Velma Streaming

Real-time conversation analysis over WebSocket. Stream audio to the server and receive analysis events as they are produced: transcribed clips, the inferred conversation type, participant roles, behavior detections, topics, per-speaker topic sentiment, and a summary — terminating with a final done event.

Endpoint

wss://platform.modulate.ai/api/velma-2-streaming

Authentication

Pass your API key as a query parameter when opening the connection.

wss://platform.modulate.ai/api/velma-2-streaming?api_key=YOUR_API_KEY

Unlike the batch endpoint, the streaming API does not use an X-API-Key header. The key must be in the query string at connection time.

See Authentication and rate limits for how to obtain and manage API keys.

Connection parameters

Connection parameters carry only the API key and audio-format hints. All analysis configuration is sent in the config frame, not the query string.

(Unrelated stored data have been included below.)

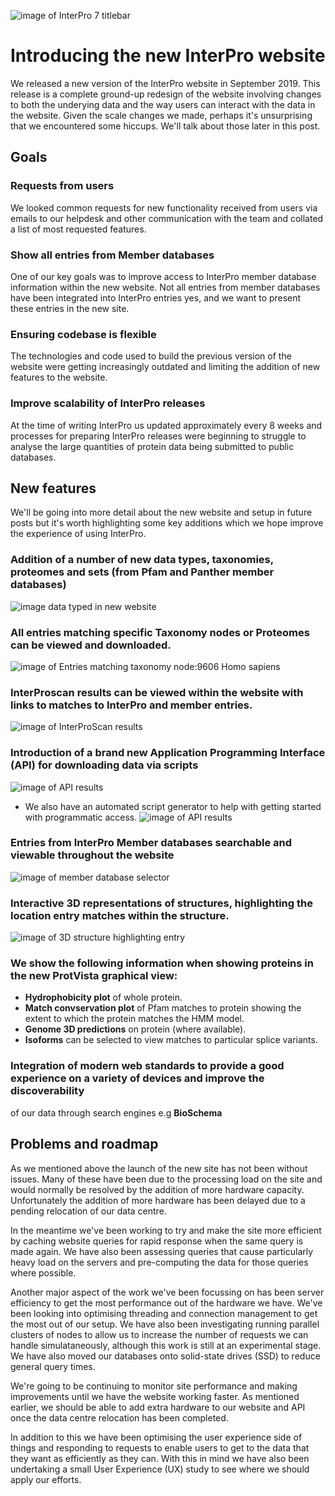 ![image of InterPro 7 titlebar](https://github.com/ProteinsWebTeam/interpro-blog/blob/master/assets/media/images/posts/interpro7-titlebar.png)

# Introducing the new InterPro website

We released a new version of the InterPro website in September 2019. This release is a complete ground-up redesign 
of the website involving changes to both the underying data and the way users can interact with the data in the 
website. Given the scale changes we made, perhaps it's unsurprising that we encountered some hiccups. We'll talk about
those later in this post.

## Goals
### Requests from users
We looked common requests for new functionality received from users via emails to our helpdesk and other 
communication with the team and collated a list of most requested features.
### Show all entries from Member databases
One of our key goals was to improve access to InterPro member database information within the new website. Not all entries from member databases have been integrated into InterPro entries yes, and we want to present these entries in the new site.
### Ensuring codebase is flexible
The technologies and code used to build the previous version of the website were getting increasingly outdated and
limiting the addition of new features to the website.
### Improve scalability of InterPro releases
At the time of writing InterPro us updated approximately every 8 weeks and processes for preparing InterPro releases
were beginning to struggle to analyse the large quantities of protein data being submitted to public databases.

## New features
We'll be going into more detail about the new website and setup in future posts but it's worth highlighting some 
key additions which we hope improve the experience of using InterPro.

### Addition of a number of new data types, **taxonomies, proteomes and sets** (from Pfam and Panther member databases)
![image data typed in new website](https://github.com/ProteinsWebTeam/interpro-blog/blob/master/assets/media/images/posts/interpro7-data-types.png)
### All entries matching specific **Taxonomy nodes** or **Proteomes** can be viewed and downloaded.
![image of Entries matching taxonomy node:9606 Homo sapiens](https://github.com/ProteinsWebTeam/interpro-blog/blob/master/assets/media/images/posts/interpro7-homo-sapiens-taxonomy-entry-view.png)
### InterProscan results can be viewed within the website with links to matches to InterPro and member entries.
![image of InterProScan results](https://github.com/ProteinsWebTeam/interpro-blog/blob/master/assets/media/images/posts/interpro7-interproscan-results.png)
### Introduction of a brand new **Application Programming Interface (API)** for downloading data via scripts
![image of API results](https://github.com/ProteinsWebTeam/interpro-blog/blob/master/assets/media/images/posts/interpro7-api-json.png)
   * We also have an automated script generator to help with getting started with programmatic access.
   ![image of API results](https://github.com/ProteinsWebTeam/interpro-blog/blob/master/assets/media/images/posts/interpro7-script-generator.png)
### Entries from InterPro **Member databases** searchable and viewable throughout the website
![image of member database selector](https://github.com/ProteinsWebTeam/interpro-blog/blob/master/assets/media/images/posts/interpro7-member-databases.png)
### **Interactive 3D representations** of structures, highlighting the location entry matches within the structure.
![image of 3D structure highlighting entry](https://github.com/ProteinsWebTeam/interpro-blog/blob/master/assets/media/images/posts/interpro7-litemol.png)
### We show the following information when showing proteins in the new **ProtVista** graphical view:
  * **Hydrophobicity plot** of whole protein.
  * **Match convservation plot** of Pfam matches to protein showing the extent to which the protein matches the HMM model.
  * **Genome 3D predictions** on protein (where available).
  * **Isoforms** can be selected to view matches to particular splice variants.
### Integration of modern web standards to provide a good experience on a variety of devices and improve the discoverability 
of our data through search engines e.g **BioSchema**

## Problems and roadmap
As we mentioned above the launch of the new site has not been without issues. Many of these have been due to
the processing load on the site and would normally be resolved by the addition of more hardware capacity. 
Unfortunately the addition of more hardware has been delayed due to a pending relocation of our data centre.

In the meantime we've been working to try and make the site more efficient by caching website queries for rapid
response when the same query is made again. We have also been assessing queries that cause particularly heavy load 
on the servers and pre-computing the data for those queries where possible.

Another major aspect of the work we've been focussing on has been server efficiency to get the most performance out
of the hardware we have. We've been looking into optimising threading and connection management to get the most out
of our setup. We have also been investigating running parallel clusters of nodes to allow us to increase the number of
requests we can handle simulataneously, although this work is still at an experimental stage. We have also moved our 
databases onto solid-state drives (SSD) to reduce general query times.

We're going to be continuing to monitor site performance and making improvements until we have the website working
faster. As mentioned earlier, we should be able to add extra hardware to our website and API once the data centre 
relocation has been completed.

In addition to this we have been optimising the user experience side of things and responding to requests to enable
users to get to the data that they want as efficiently as they can. With this in mind we have also been undertaking
a small User Experience (UX) study to see where we should apply our efforts. 



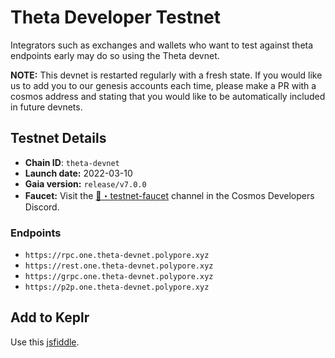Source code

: # Theta Developer Testnet

Integrators such as exchanges and wallets who want to test against theta endpoints early may do so using the Theta devnet.

**NOTE:** This devnet is restarted regularly with a fresh state. If you would like us to add you to our genesis accounts each time, please make a PR with a cosmos address and stating that you would like to be automatically included in future devnets.

## Testnet Details

- **Chain ID**: `theta-devnet`
- **Launch date:** 2022-03-10
- **Gaia version:** `release/v7.0.0`
- **Faucet:** Visit the [🚰・testnet-faucet](https://discord.com/channels/669268347736686612/953697793476821092) channel in the Cosmos Developers Discord.

### Endpoints

* `https://rpc.one.theta-devnet.polypore.xyz`
* `https://rest.one.theta-devnet.polypore.xyz`
* `https://grpc.one.theta-devnet.polypore.xyz`
* `https://p2p.one.theta-devnet.polypore.xyz`

## Add to Keplr

Use this [jsfiddle](https://jsfiddle.net/hba2rxd0/4/).
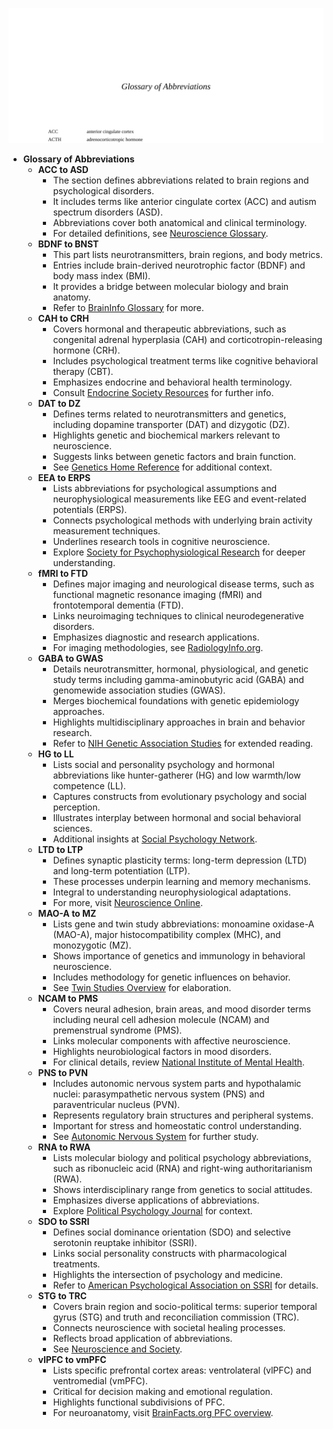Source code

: ![23-abbreviations](23-abbreviations.best.png)

- **Glossary of Abbreviations**
  - **ACC to ASD**
    - The section defines abbreviations related to brain regions and psychological disorders.
    - It includes terms like anterior cingulate cortex (ACC) and autism spectrum disorders (ASD).
    - Abbreviations cover both anatomical and clinical terminology.
    - For detailed definitions, see [Neuroscience Glossary](https://nba.uth.tmc.edu/neuroscience/m/s1/glossary.html).
  - **BDNF to BNST**
    - This part lists neurotransmitters, brain regions, and body metrics.
    - Entries include brain-derived neurotrophic factor (BDNF) and body mass index (BMI).
    - It provides a bridge between molecular biology and brain anatomy.
    - Refer to [BrainInfo Glossary](https://braininfo.rprc.washington.edu/glossary.aspx) for more.
  - **CAH to CRH**
    - Covers hormonal and therapeutic abbreviations, such as congenital adrenal hyperplasia (CAH) and corticotropin-releasing hormone (CRH).
    - Includes psychological treatment terms like cognitive behavioral therapy (CBT).
    - Emphasizes endocrine and behavioral health terminology.
    - Consult [Endocrine Society Resources](https://www.endocrine.org/education-and-career/glossary) for further info.
  - **DAT to DZ**
    - Defines terms related to neurotransmitters and genetics, including dopamine transporter (DAT) and dizygotic (DZ).
    - Highlights genetic and biochemical markers relevant to neuroscience.
    - Suggests links between genetic factors and brain function.
    - See [Genetics Home Reference](https://medlineplus.gov/genetics/understanding/) for additional context.
  - **EEA to ERPS**
    - Lists abbreviations for psychological assumptions and neurophysiological measurements like EEG and event-related potentials (ERPS).
    - Connects psychological methods with underlying brain activity measurement techniques.
    - Underlines research tools in cognitive neuroscience.
    - Explore [Society for Psychophysiological Research](https://sprweb.org/) for deeper understanding.
  - **fMRI to FTD**
    - Defines major imaging and neurological disease terms, such as functional magnetic resonance imaging (fMRI) and frontotemporal dementia (FTD).
    - Links neuroimaging techniques to clinical neurodegenerative disorders.
    - Emphasizes diagnostic and research applications.
    - For imaging methodologies, see [RadiologyInfo.org](https://www.radiologyinfo.org/en/info/fmrimr).
  - **GABA to GWAS**
    - Details neurotransmitter, hormonal, physiological, and genetic study terms including gamma-aminobutyric acid (GABA) and genomewide association studies (GWAS).
    - Merges biochemical foundations with genetic epidemiology approaches.
    - Highlights multidisciplinary approaches in brain and behavior research.
    - Refer to [NIH Genetic Association Studies](https://www.ncbi.nlm.nih.gov/gap) for extended reading.
  - **HG to LL**
    - Lists social and personality psychology and hormonal abbreviations like hunter-gatherer (HG) and low warmth/low competence (LL).
    - Captures constructs from evolutionary psychology and social perception.
    - Illustrates interplay between hormonal and social behavioral sciences.
    - Additional insights at [Social Psychology Network](https://www.socialpsychology.org/).
  - **LTD to LTP**
    - Defines synaptic plasticity terms: long-term depression (LTD) and long-term potentiation (LTP).
    - These processes underpin learning and memory mechanisms.
    - Integral to understanding neurophysiological adaptations.
    - For more, visit [Neuroscience Online](https://nba.uth.tmc.edu/neuroscience/m/s2/chapter04.html).
  - **MAO-A to MZ**
    - Lists gene and twin study abbreviations: monoamine oxidase-A (MAO-A), major histocompatibility complex (MHC), and monozygotic (MZ).
    - Shows importance of genetics and immunology in behavioral neuroscience.
    - Includes methodology for genetic influences on behavior.
    - See [Twin Studies Overview](https://www.ncbi.nlm.nih.gov/pmc/articles/PMC3905814/) for elaboration.
  - **NCAM to PMS**
    - Covers neural adhesion, brain areas, and mood disorder terms including neural cell adhesion molecule (NCAM) and premenstrual syndrome (PMS).
    - Links molecular components with affective neuroscience.
    - Highlights neurobiological factors in mood disorders.
    - For clinical details, review [National Institute of Mental Health](https://www.nimh.nih.gov/health/topics/premenstrual-dysphoric-disorder-pmdd).
  - **PNS to PVN**
    - Includes autonomic nervous system parts and hypothalamic nuclei: parasympathetic nervous system (PNS) and paraventricular nucleus (PVN).
    - Represents regulatory brain structures and peripheral systems.
    - Important for stress and homeostatic control understanding.
    - See [Autonomic Nervous System](https://www.ncbi.nlm.nih.gov/books/NBK538272/) for further study.
  - **RNA to RWA**
    - Lists molecular biology and political psychology abbreviations, such as ribonucleic acid (RNA) and right-wing authoritarianism (RWA).
    - Shows interdisciplinary range from genetics to social attitudes.
    - Emphasizes diverse applications of abbreviations.
    - Explore [Political Psychology Journal](https://onlinelibrary.wiley.com/journal/14679221) for context.
  - **SDO to SSRI**
    - Defines social dominance orientation (SDO) and selective serotonin reuptake inhibitor (SSRI).
    - Links social personality constructs with pharmacological treatments.
    - Highlights the intersection of psychology and medicine.
    - Refer to [American Psychological Association on SSRI](https://www.apa.org/topics/ssri) for details.
  - **STG to TRC**
    - Covers brain region and socio-political terms: superior temporal gyrus (STG) and truth and reconciliation commission (TRC).
    - Connects neuroscience with societal healing processes.
    - Reflects broad application of abbreviations.
    - See [Neuroscience and Society](https://www.frontiersin.org/articles/10.3389/fnins.2020.00117/full).
  - **vlPFC to vmPFC**
    - Lists specific prefrontal cortex areas: ventrolateral (vlPFC) and ventromedial (vmPFC).
    - Critical for decision making and emotional regulation.
    - Highlights functional subdivisions of PFC.
    - For neuroanatomy, visit [BrainFacts.org PFC overview](https://brainfacts.org/brain-anatomy-and-function/regions-of-the-brain/prefrontal-cortex).
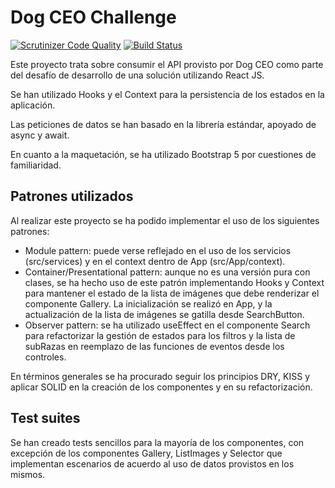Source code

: # Dog CEO Challenge

[![Scrutinizer Code Quality](https://scrutinizer-ci.com/g/nelsonrojasn/maqueta/badges/quality-score.png?b=main)](https://scrutinizer-ci.com/g/nelsonrojasn/maqueta/?branch=main)
[![Build Status](https://scrutinizer-ci.com/g/nelsonrojasn/maqueta/badges/build.png?b=main)](https://scrutinizer-ci.com/g/nelsonrojasn/maqueta/build-status/main)

Este proyecto trata sobre consumir el API provisto por Dog CEO como parte del desafío de desarrollo de una solución utilizando React JS.

Se han utilizado Hooks y el Context para la persistencia de los estados en la aplicación.

Las peticiones de datos se han basado en la librería estándar, apoyado de async y await.

En cuanto a la maquetación, se ha utilizado Bootstrap 5 por cuestiones de familiaridad.

## Patrones utilizados
Al realizar este proyecto se ha podido implementar el uso de los siguientes patrones:
- Module pattern: puede verse reflejado en el uso de los servicios (src/services) y en el context dentro de App (src/App/context).
- Container/Presentational pattern: aunque no es una versión pura con clases, se ha hecho uso de este patrón implementando Hooks y Context para mantener el estado de la lista de imágenes que debe renderizar el componente Gallery. La inicialización se realizó en App, y la actualización de la lista de imágenes se gatilla desde SearchButton.
- Observer pattern: se ha utilizado useEffect en el componente Search para refactorizar la gestión de estados para los filtros y la lista de subRazas en reemplazo de las funciones de eventos desde los controles.

En términos generales se ha procurado seguir los principios DRY, KISS y aplicar SOLID en la creación de los componentes y en su refactorización.


## Test suites
Se han creado tests sencillos para la mayoría de los componentes, con excepción de los componentes Gallery, ListImages y Selector que implementan escenarios de acuerdo al uso de datos provistos en los mismos.


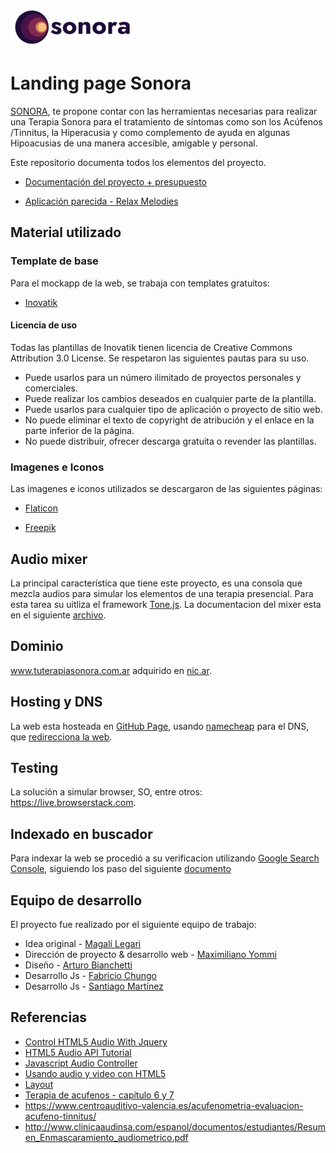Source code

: ![](/static/media/images/logo.png)

# Landing page Sonora

[SONORA](https://tuterapiasonora.com.ar/), te propone contar con las herramientas necesarias para realizar una Terapia Sonora para el tratamiento de síntomas como son los Acúfenos /Tinnitus, la Hiperacusia y como complemento de ayuda en algunas Hipoacusias de una manera accesible, amigable y personal.

Este repositorio documenta todos los elementos del proyecto.

* [Documentación del proyecto + presupuesto](https://docs.google.com/document/d/1ugy5WmzbXrTaXAkonBSikriA0KSrUoubIkvGxgXH-ZA/edit#heading=h.z6ne0og04bp5)

* [Aplicación parecida - Relax Melodies](https://www.relaxmelodies.com/)

## Material utilizado

### Template de base
Para el mockapp de la web, se trabaja con templates gratuitos:

* [Inovatik](https://inovatik.com/tutor-video-course-landing-page-template.html)

#### Licencia de uso
Todas las plantillas de Inovatik tienen licencia de Creative Commons Attribution 3.0 License. Se respetaron las siguientes pautas para su uso.

* Puede usarlos para un número ilimitado de proyectos personales y comerciales.
* Puede realizar los cambios deseados en cualquier parte de la plantilla.
* Puede usarlos para cualquier tipo de aplicación o proyecto de sitio web.
* No puede eliminar el texto de copyright de atribución y el enlace en la parte inferior de la página.
* No puede distribuir, ofrecer descarga gratuita o revender las plantillas.

### Imagenes e Iconos
Las imagenes e iconos utilizados se descargaron de las siguientes páginas:

* [Flaticon](https://www.flaticon.es/)

* [Freepik](https://www.freepik.es/vector-gratis/ilustracion-concepto-cascos-musica_8610295.htm)  

## Audio mixer
La principal característica que tiene este proyecto, es una consola que mezcla audios para simular los elementos de una terapia presencial.
Para esta tarea su uitliza el framework [Tone.js](https://tonejs.github.io/). La documentacion del mixer esta en el siguiente [archivo](README_mixer.md).

## Dominio
www.tuterapiasonora.com.ar adquirido en [nic.ar](https://nic.ar/es/ayuda/instructivos/registro-de-dominio). 

## Hosting y DNS
La web esta hosteada en [GitHub Page](https://pages.github.com/), usando [namecheap](https://www.namecheap.com) para el DNS, que [redirecciona la web](https://curiosidadesespaciales.ar/2020/09/21/Tutorial-blog-2/).

## Testing
La solución a simular browser, SO, entre otros: https://live.browserstack.com.

## Indexado en buscador
Para indexar la web se procedió a su verificacion utilizando [Google Search Console](https://search.google.com), siguiendo los paso del siguiente [documento](https://yossieliaz.medium.com/how-to-make-your-github-pages-website-searchable-by-google-c6f481ca3a19)

## Equipo de desarrollo
El proyecto fue realizado por el siguiente equipo de trabajo:

* Idea original - [Magalí Legari](https://www.linkedin.com/in/magalí-legari-66813135)
* Dirección de proyecto & desarrollo web - [Maximiliano Yommi](https://www.linkedin.com/in/myommi)
* Diseño - [Arturo Bianchetti](https://www.linkedin.com/in/arturobianchetti)
* Desarrollo Js - [Fabricio Chungo](https://www.linkedin.com/in/fabricio-chungo-983421b2)
* Desarrollo Js - [Santiago Martínez](https://www.linkedin.com/in/santiago-a-martinez)

## Referencias 
* [Control HTML5 Audio With Jquery](https://codesamplez.com/programming/control-html5-audio-with-jquery)
* [HTML5 Audio API Tutorial](https://codesamplez.com/programming/html5-audio-api-tutorial)
* [Javascript Audio Controller](http://demo.codesamplez.com/javascript/audio)
* [Usando audio y video con HTML5](https://developer.mozilla.org/es/docs/Web/HTML/Usando_audio_y_video_con_HTML5)
* [Layout](https://developer.mozilla.org/en-US/docs/Learn/CSS/CSS_layout/Introduction)
* [Terapia de acufenos - capítulo 6 y 7](http://oa.upm.es/21318/1/PFC_ALVARO_RODRIGUEZ_LOPEZ.pdf)
* https://www.centroauditivo-valencia.es/acufenometria-evaluacion-acufeno-tinnitus/
* http://www.clinicaaudinsa.com/espanol/documentos/estudiantes/Resumen_Enmascaramiento_audiometrico.pdf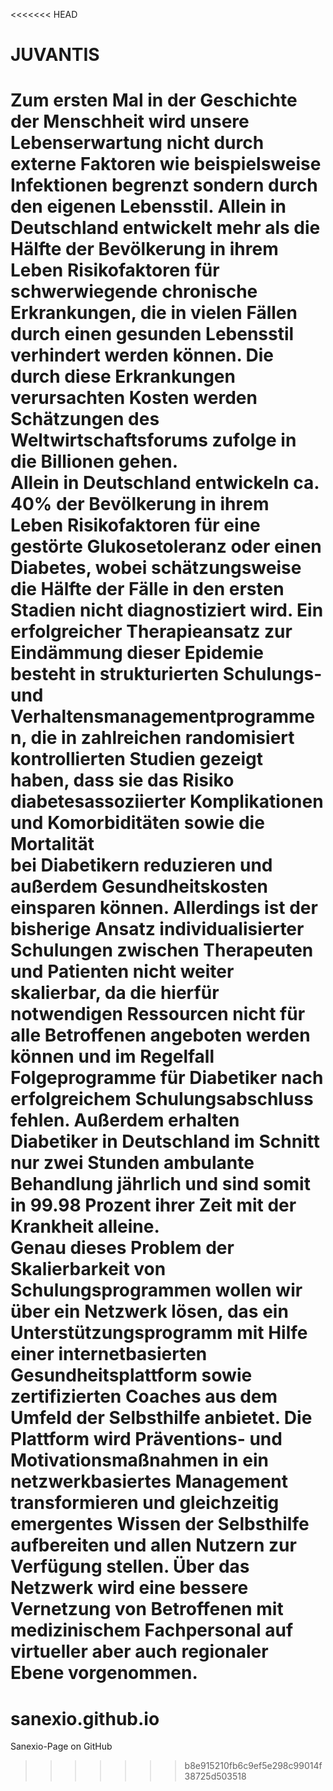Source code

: <<<<<<< HEAD
# JUVANTIS
Zum ersten Mal in der Geschichte der Menschheit wird unsere Lebenserwartung nicht durch externe Faktoren wie beispielsweise 
Infektionen begrenzt sondern durch den eigenen Lebensstil. Allein in Deutschland entwickelt mehr als die Hälfte der Bevölkerung 
in ihrem Leben Risikofaktoren für schwerwiegende chronische Erkrankungen, die in vielen Fällen durch einen gesunden Lebensstil 
verhindert werden können. 
Die durch diese Erkrankungen verursachten Kosten werden Schätzungen des Weltwirtschaftsforums zufolge in die Billionen gehen.  
Allein in Deutschland entwickeln ca. 40% der Bevölkerung in ihrem Leben Risikofaktoren für eine gestörte Glukosetoleranz oder einen 
Diabetes, wobei schätzungsweise die Hälfte der Fälle in den ersten Stadien nicht diagnostiziert wird.  Ein erfolgreicher Therapieansatz 
zur Eindämmung dieser Epidemie besteht in strukturierten Schulungs- und Verhaltensmanagementprogrammen, die in zahlreichen randomisiert 
kontrollierten Studien gezeigt haben, dass sie das Risiko diabetesassoziierter Komplikationen  und Komorbiditäten sowie die Mortalität  
bei Diabetikern reduzieren und außerdem Gesundheitskosten einsparen können. Allerdings ist der bisherige Ansatz individualisierter 
Schulungen zwischen Therapeuten und Patienten nicht weiter skalierbar, da die hierfür notwendigen Ressourcen nicht für alle Betroffenen 
angeboten werden können und im Regelfall Folgeprogramme für Diabetiker nach erfolgreichem Schulungsabschluss fehlen. 
Außerdem erhalten Diabetiker in Deutschland im Schnitt nur zwei Stunden ambulante Behandlung jährlich und sind somit in 99.98 Prozent 
ihrer Zeit mit der Krankheit alleine.  
Genau dieses Problem der Skalierbarkeit von Schulungsprogrammen wollen wir über ein Netzwerk lösen, das ein Unterstützungsprogramm mit 
Hilfe einer internetbasierten Gesundheitsplattform sowie zertifizierten Coaches aus dem Umfeld der Selbsthilfe anbietet. 
Die Plattform wird Präventions- und Motivationsmaßnahmen in ein netzwerkbasiertes Management transformieren und gleichzeitig emergentes 
Wissen der Selbsthilfe aufbereiten und allen Nutzern zur Verfügung stellen. Über das Netzwerk wird eine bessere Vernetzung von Betroffenen
mit medizinischem Fachpersonal auf virtueller aber auch regionaler Ebene vorgenommen. 
=======
# sanexio.github.io
Sanexio-Page on GitHub
>>>>>>> b8e915210fb6c9ef5e298c99014f38725d503518
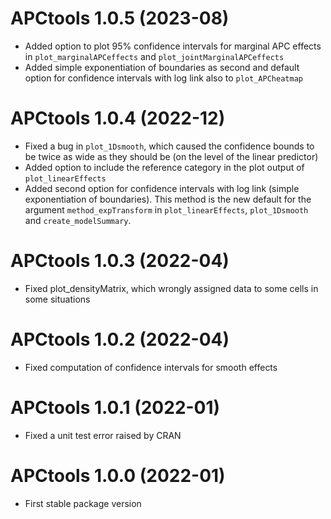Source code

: # APCtools 1.0.5 (2023-08)

- Added option to plot 95% confidence intervals for marginal APC effects
in `plot_marginalAPCeffects` and `plot_jointMarginalAPCeffects`
- Added simple exponentiation of boundaries as second and default option for
confidence intervals with log link also to `plot_APCheatmap` 

# APCtools 1.0.4 (2022-12)

- Fixed a bug in `plot_1Dsmooth`, which caused the confidence bounds to be twice as wide as they should be (on the level of the linear predictor)
- Added option to include the reference category in the plot output of `plot_linearEffects`
- Added second option for confidence intervals with log link (simple exponentiation of boundaries). This method is the new default for the argument `method_expTransform` in `plot_linearEffects`, `plot_1Dsmooth` and `create_modelSummary`. 


# APCtools 1.0.3 (2022-04)

- Fixed plot_densityMatrix, which wrongly assigned data to some cells in some situations


# APCtools 1.0.2 (2022-04)

- Fixed computation of confidence intervals for smooth effects 


# APCtools 1.0.1 (2022-01)

- Fixed a unit test error raised by CRAN


# APCtools 1.0.0 (2022-01)

- First stable package version
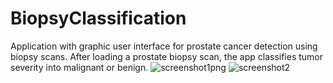 # BiopsyClassification
Application with graphic user interface for prostate cancer detection using biopsy scans.
After loading a prostate biopsy scan, the app classifies tumor severity into malignant or benign.
![screenshot1png](https://user-images.githubusercontent.com/83370335/234809660-927cbad8-aff5-4612-9829-aec1036701ec.png)
![screenshot2](https://user-images.githubusercontent.com/83370335/234809684-ddbf2641-f6c8-4ecd-a892-b95b011fdef5.png)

Parameter	Type	Required	Description
`api_key`	string	Yes	Your API key
`audio_format`	string	Raw formats only	Audio encoding. Omit for self-describing formats; required for raw/headerless formats. May optionally be set to override auto-detection
`sample_rate`	integer	Raw formats only	Sample rate in Hz. Required for raw formats; must not be set otherwise
`num_channels`	integer	Raw formats only	Number of channels (1–8). Required for raw formats; must not be set otherwise

Supported audio formats

Self-describing formats (auto-detected from file headers — no extra parameters needed): AAC, AIFF, FLAC, MP3, OGG, WAV, WebM

OGG / Opus: OGG is a container that may carry Opus-encoded audio. Pass audio_format=ogg, not audio_format=opus.

Raw / headerless formats (require audio_format, sample_rate, and num_channels): s8, s16le, s16be, s24le, s24be, s32le, s32be, u8, u16le, u16be, u24le, u24be, u32le, u32be, f32le, f32be, f64le, f64be, mulaw, alaw Valid sample rates: 8000, 11025, 16000, 22050, 32000, 44100, 48000, 96000

Configuration

After the connection opens, send exactly one text frame before any audio:

The literal string default to use the built-in default configuration, or
A JSON-encoded BatchConfig describing the conversation types, participant roles, behaviors, STT options, and which aggregate outputs (topics, sentiments, summary) to produce.

The BatchConfig schema is identical to the batch endpoint — see the Batch reference for the full field list. Behaviors may be referenced from the preset catalog with the preset:<identifier> syntax; list available presets with List behavior presets.

{
  "behaviors": ["preset:empathy", "preset:complaints"],
  "stt": { "speaker_diarization": true, "emotion_signal": true },
  "produce_topics": true,
  "produce_topic_sentiments": true,
  "produce_summary": true
}

You must send the config frame before any audio. Sending a binary audio frame before the config frame is a protocol error and closes the connection with code 1003.

Connection flow

Connect to the WebSocket endpoint with api_key (and audio_format, sample_rate, num_channels for raw formats).
Send one text frame: either the literal string default or a JSON-encoded BatchConfig.
Stream audio as binary WebSocket frames. Frames can be any size.
Receive analysis events as JSON text frames as results are produced.
Send an empty text frame ("") to signal end of audio.
Receive a final done event with the total audio duration.
The connection closes automatically.

Server events

The server emits JSON text frames as results are produced. Every event carries a type discriminator. The payload objects (clip, conversation-type pick, participant-role pick, behavior detection, topic sentiment) use the same schemas the batch endpoint returns — see the Batch reference for full field definitions. The partial_clip and clip_update payloads are streaming-only and documented below.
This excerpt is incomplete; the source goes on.